9.5 WEC Array Modelling by Ocean Scale Numerical Models

The extraction of wave energy from a wave farm produces a wave energy deficit or shadow down region which in turn may affect the downstream sediment transport and may thus result in beach erosion/deposition. The quantification of the wave energy reduction and identification of induced wave height gradients are desired for an accurate assessment of the environmental impact of a Wave Energy Converter (WEC) array on the nearby marine environment. Here we investigate the consequences wave energy extraction by large scale wave arrays in the areas of the Crown Estate Round 1 lease sites in the Pentland Firth and Orkney Waters (PFOW) in the United Kingdom (Fig. 9.8). MIKE 21 Spectral Wave, in association with the wave-structure interaction software tool WAMIT, has been employed to study the impact of energy extraction by large arrays of Wave Energy Converters (WECs) on the wave height alteration in the neighbourhood of WEC arrays. As with Sect. 9.4, two generic types of WEC, one representing surface attenuators (deployed in deep water) and other representing terminators (deployed in shallow waters) are used for numerical modelling. The power extraction performance of the WECs are initially modelled using WAMIT (Sect. 9.4) and validated with data from the literature. As MIKE 21 SW has limited ability in modelling complete dynamics of a moving structure, each WEC has been modelled as a generic structure but with appropriate reflection, transmission and energy absorption properties derived from WAMIT, and this methodology is found to have worked well.

Fig. 9.8
figure 8

Location of Pentland Firth showing wave and tidal energy leasing sites (http://www.thecrownestate.co.uk/energy-and-infrastructure/wave-and-tidal/the-resources-and-technologies/3)
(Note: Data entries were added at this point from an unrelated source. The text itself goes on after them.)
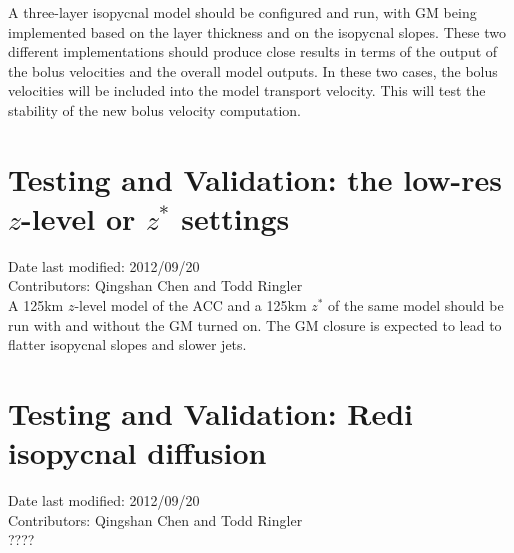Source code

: \documentclass[12pt]{report}
\begin{document}
A three-layer isopycnal model should be configured and run, with GM
being implemented based on the layer thickness and on the isopycnal
slopes. These two different implementations should produce close
results in terms of the output of the bolus velocities and the
overall model outputs. In these two cases, the bolus velocities will be included into the model transport velocity. This will test the stability of the new bolus velocity computation.

\section{Testing and Validation: the low-res $z$-level or $z^\ast$ settings}
Date last modified: 2012/09/20 \\
Contributors: Qingshan Chen and Todd Ringler\\

A 125km $z$-level model of the ACC and a 125km $z^\ast$ of the same
model should be run with and without the GM turned on. The GM closure
is expected to lead to flatter isopycnal slopes and slower jets.


\section{Testing and Validation: Redi isopycnal diffusion}
Date last modified: 2012/09/20 \\
Contributors: Qingshan Chen and Todd Ringler\\

????





\end{document}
9.5.1 Numerical Model Set-Up

MIKE 21 SW is a third-generation spectral wind-wave model utilising unstructured meshes [53] to simulate the growth, decay and transformation of the wind-generated sea and ocean swells in offshore and coastal areas. The wind waves are expressed by the wave action density spectrum. The model accounts for the physical phenomenon of wave growth from wind, energy transfer due to non-linear quadruplet or triad wave-wave interaction, and includes energy dissipation terms for white-capping, bottom friction and depth-induced breaking. A cell-centred finite volume method is applied in the discretization of the governing equations in geographical and spectral space and a multi-sequence explicit method is applied for the wave propagation with the time integration carried out using a fractional step approach. The model generates phase averaged wave parameters as output for either the total computational domain or selected parts thereof. Further details can be found in the MIKE 21 wave modelling user guide [53].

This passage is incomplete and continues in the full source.